There's probably some more obvious questions there.

Either way, my thoughts on this are that if it isn't of use to authors, then we shouldn't be complicating this tool with it. I feel the issues around dependencies and reproducible builds can't be solved by virtualenv and dependency management. Without the need for virtualenv management, there is no need to make this tool execute commands via subprocess/docker. I think communicating back to RTD is also superfluous, and building any sort of IPC between docker would be solidly out of scope.

This greatly reduces the scope of the tool, and hopefully allows us to focus more on the author experience, rather than refactoring.

In my mind, this tool:

I think exposing the standard Makefile targets as positional arguments to rtd-build would be a good idea. So building on top of your idea:

rtd-build html
rtd-build epub
rtd-build pdf

This would feel very natural for authors perhaps?

agjohnson commented 9 years ago

Also, it's worth mentioning that there are many better ways for authors to test in a pristine environment -- tox is one, CI tooling is another. We're not going to depend on these tools, but maybe our answer for Python developers that need to test their docs in a pristine environment is to use one of these methods.

Eventually, there are some users that we'll want to guide towards using CI tooling anyways, which aligns with our idea of eventually being able to ship built documentation with this tool.

gregmuellegger commented 9 years ago

@agjohnson ok this sounds all reasonable now.
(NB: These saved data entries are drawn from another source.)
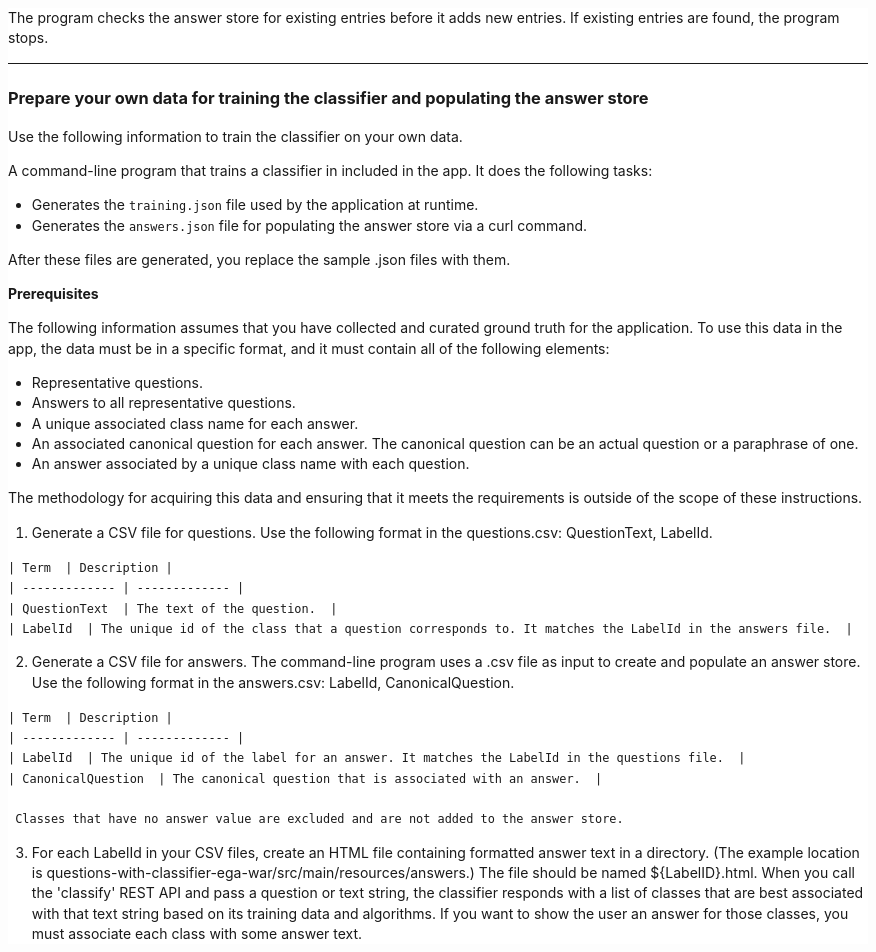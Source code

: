 The program checks the answer store for existing entries before it adds new entries. If existing entries are found, the program stops.

***

### Prepare your own data for training the classifier and populating the answer store
Use the following information to train the classifier on your own data.

A command-line program that trains a classifier in included in the app. It does the following tasks:
  * Generates the `training.json` file used by the application at runtime.
  * Generates the `answers.json` file for populating the answer store via a curl command.

After these files are generated, you replace the sample .json files with them.

**Prerequisites**

The following information assumes that you have collected and curated ground truth for the application. To use this data in the app, the data must be in a specific format, and it must contain all of the following elements:
  * Representative questions.
  * Answers to all representative questions.
  * A unique associated class name for each answer.
  * An associated canonical question for each answer. The canonical question can be an actual question or a paraphrase of one.
  * An answer associated by a unique class name with each question.

The methodology for acquiring this data and ensuring that it meets the requirements is outside of the scope of these instructions.

  1. Generate a CSV file for questions. Use the following format in the questions.csv: QuestionText, LabelId.

    | Term  | Description |
    | ------------- | ------------- |
    | QuestionText  | The text of the question.  |
    | LabelId  | The unique id of the class that a question corresponds to. It matches the LabelId in the answers file.  |  

  2. Generate a CSV file for answers.  The command-line program uses a .csv file as input to create and populate an answer store. Use the following format in the answers.csv: LabelId, CanonicalQuestion.

    | Term  | Description |
    | ------------- | ------------- |
    | LabelId  | The unique id of the label for an answer. It matches the LabelId in the questions file.  |
    | CanonicalQuestion  | The canonical question that is associated with an answer.  |  

     Classes that have no answer value are excluded and are not added to the answer store.
     
  3. For each LabelId in your CSV files, create an HTML file containing formatted answer text in a directory.  (The example location is questions-with-classifier-ega-war/src/main/resources/answers.)  The file should be named ${LabelID}.html.  When you call the 'classify' REST API and pass a question or text string, the classifier responds with a list of classes that are best associated with that text string based on its training data and algorithms. If you want to show the user an answer for those classes, you must associate each class with some answer text.
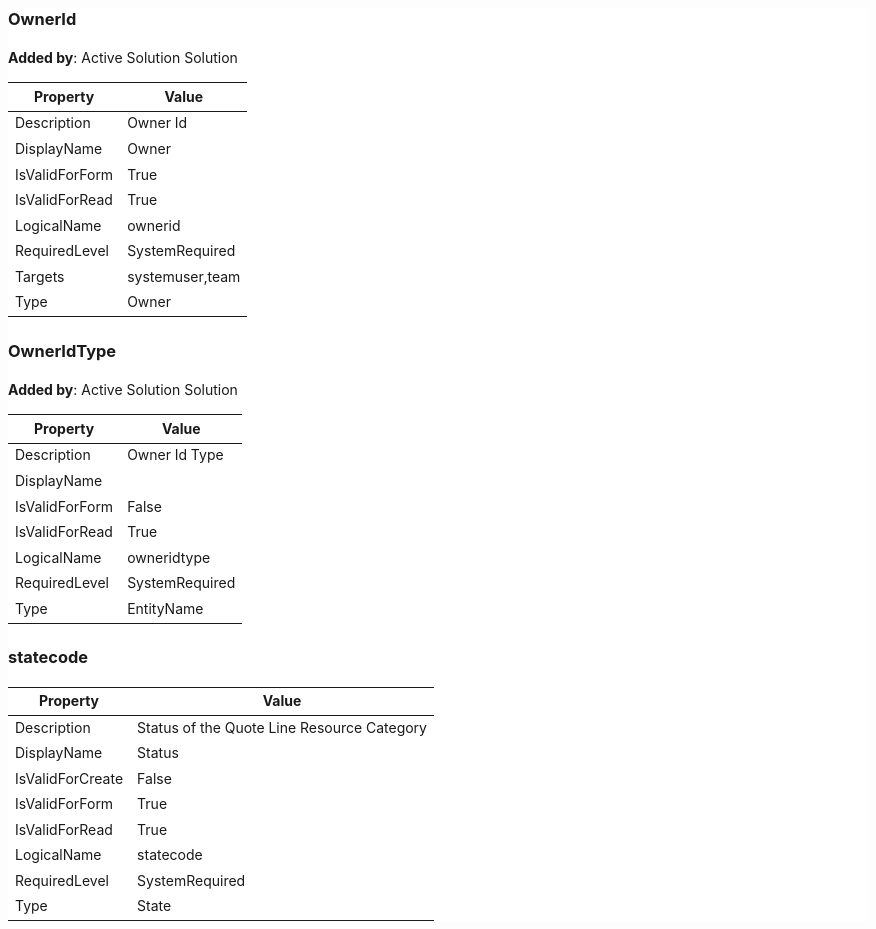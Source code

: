 
### <a name="BKMK_OwnerId"></a> OwnerId

**Added by**: Active Solution Solution

|Property|Value|
|--------|-----|
|Description|Owner Id|
|DisplayName|Owner|
|IsValidForForm|True|
|IsValidForRead|True|
|LogicalName|ownerid|
|RequiredLevel|SystemRequired|
|Targets|systemuser,team|
|Type|Owner|


### <a name="BKMK_OwnerIdType"></a> OwnerIdType

**Added by**: Active Solution Solution

|Property|Value|
|--------|-----|
|Description|Owner Id Type|
|DisplayName||
|IsValidForForm|False|
|IsValidForRead|True|
|LogicalName|owneridtype|
|RequiredLevel|SystemRequired|
|Type|EntityName|


### <a name="BKMK_statecode"></a> statecode

|Property|Value|
|--------|-----|
|Description|Status of the Quote Line Resource Category|
|DisplayName|Status|
|IsValidForCreate|False|
|IsValidForForm|True|
|IsValidForRead|True|
|LogicalName|statecode|
|RequiredLevel|SystemRequired|
|Type|State|
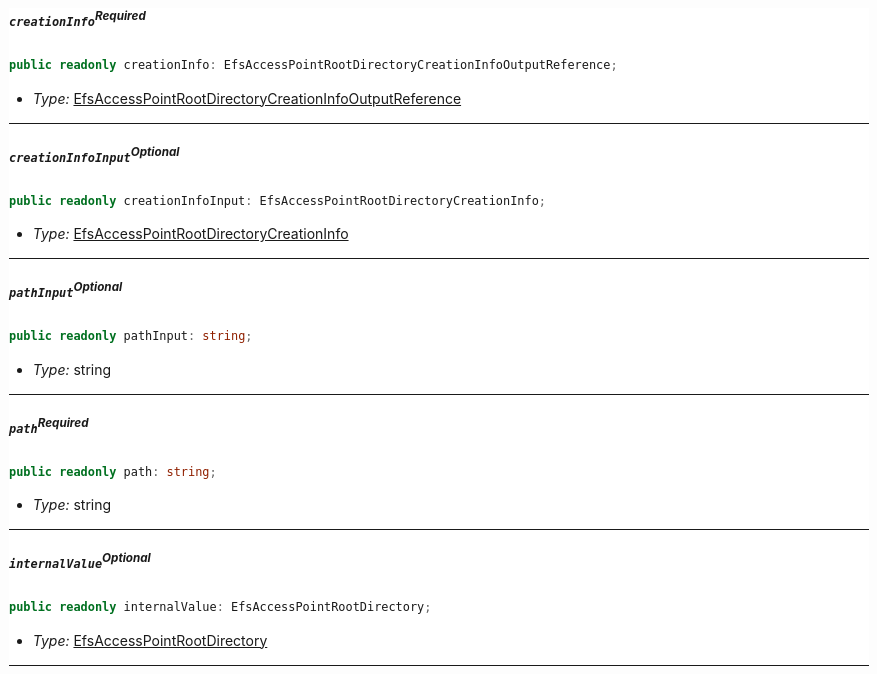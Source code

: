 
##### `creationInfo`<sup>Required</sup> <a name="creationInfo" id="@cdktf/aws-cdk.efsAccessPoint.EfsAccessPointRootDirectoryOutputReference.property.creationInfo"></a>

```typescript
public readonly creationInfo: EfsAccessPointRootDirectoryCreationInfoOutputReference;
```

- *Type:* <a href="#@cdktf/aws-cdk.efsAccessPoint.EfsAccessPointRootDirectoryCreationInfoOutputReference">EfsAccessPointRootDirectoryCreationInfoOutputReference</a>

---

##### `creationInfoInput`<sup>Optional</sup> <a name="creationInfoInput" id="@cdktf/aws-cdk.efsAccessPoint.EfsAccessPointRootDirectoryOutputReference.property.creationInfoInput"></a>

```typescript
public readonly creationInfoInput: EfsAccessPointRootDirectoryCreationInfo;
```

- *Type:* <a href="#@cdktf/aws-cdk.efsAccessPoint.EfsAccessPointRootDirectoryCreationInfo">EfsAccessPointRootDirectoryCreationInfo</a>

---

##### `pathInput`<sup>Optional</sup> <a name="pathInput" id="@cdktf/aws-cdk.efsAccessPoint.EfsAccessPointRootDirectoryOutputReference.property.pathInput"></a>

```typescript
public readonly pathInput: string;
```

- *Type:* string

---

##### `path`<sup>Required</sup> <a name="path" id="@cdktf/aws-cdk.efsAccessPoint.EfsAccessPointRootDirectoryOutputReference.property.path"></a>

```typescript
public readonly path: string;
```

- *Type:* string

---

##### `internalValue`<sup>Optional</sup> <a name="internalValue" id="@cdktf/aws-cdk.efsAccessPoint.EfsAccessPointRootDirectoryOutputReference.property.internalValue"></a>

```typescript
public readonly internalValue: EfsAccessPointRootDirectory;
```

- *Type:* <a href="#@cdktf/aws-cdk.efsAccessPoint.EfsAccessPointRootDirectory">EfsAccessPointRootDirectory</a>

---



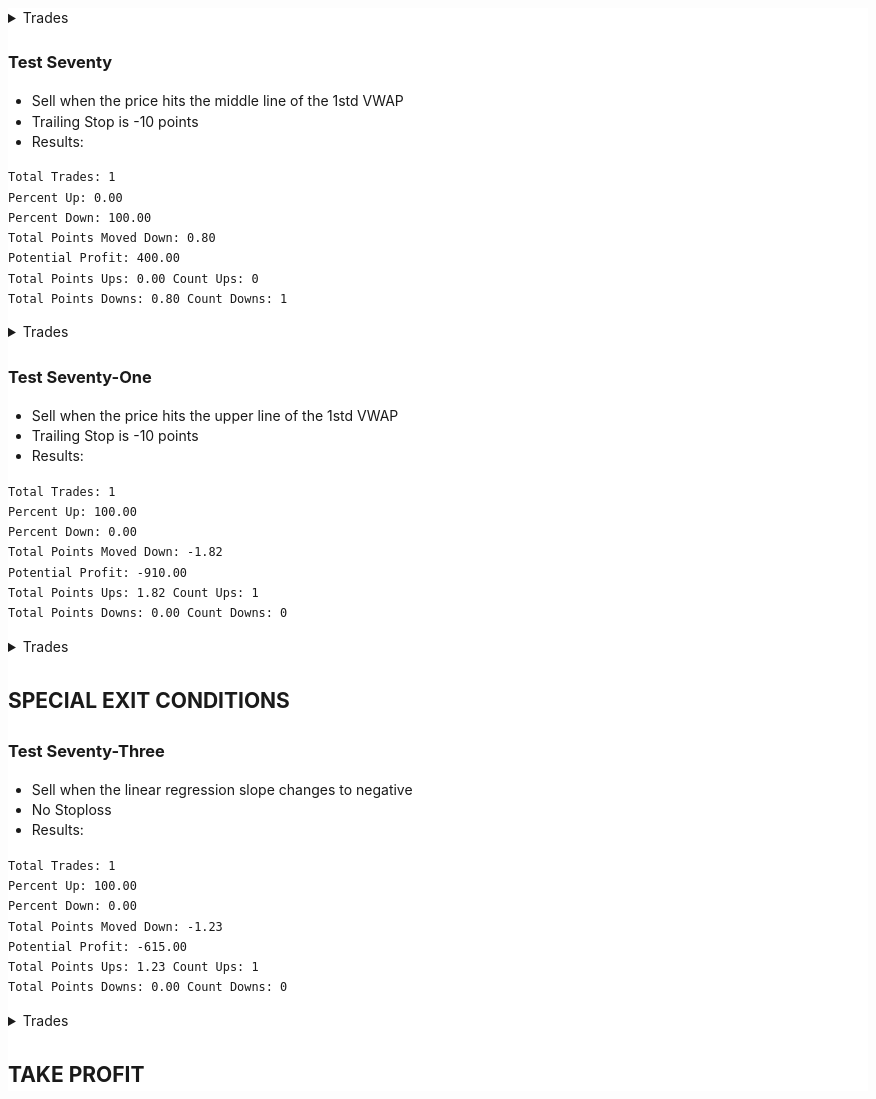 <details><summary>Trades</summary></details>

### Test Seventy
* Sell when the price hits the middle line of the 1std VWAP
* Trailing Stop is -10 points
* Results:
```
Total Trades: 1
Percent Up: 0.00
Percent Down: 100.00
Total Points Moved Down: 0.80
Potential Profit: 400.00
Total Points Ups: 0.00 Count Ups: 0
Total Points Downs: 0.80 Count Downs: 1
```

<details><summary>Trades</summary></details>

### Test Seventy-One
* Sell when the price hits the upper line of the 1std VWAP
* Trailing Stop is -10 points
* Results:
```
Total Trades: 1
Percent Up: 100.00
Percent Down: 0.00
Total Points Moved Down: -1.82
Potential Profit: -910.00
Total Points Ups: 1.82 Count Ups: 1
Total Points Downs: 0.00 Count Downs: 0
```

<details><summary>Trades</summary></details>

## SPECIAL EXIT CONDITIONS 

### Test Seventy-Three
* Sell when the linear regression slope changes to negative
* No Stoploss
* Results:
```
Total Trades: 1
Percent Up: 100.00
Percent Down: 0.00
Total Points Moved Down: -1.23
Potential Profit: -615.00
Total Points Ups: 1.23 Count Ups: 1
Total Points Downs: 0.00 Count Downs: 0
```

<details><summary>Trades</summary></details>

## TAKE PROFIT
The virtualenv handling is then something that is configured in the YAML file but is not handled by the rtd-build tool. That will require us to parse the YAML file in the build system on readthedocs.org but we can ofcourse use the rtd-build source as a library for this. No big deal here, we just need to keep it in mind.

ericholscher commented 8 years ago

Going to go ahead and merge this, as it's way more up to date and useful than the current state of the repo. Will re-open this as a ticket with TODO's.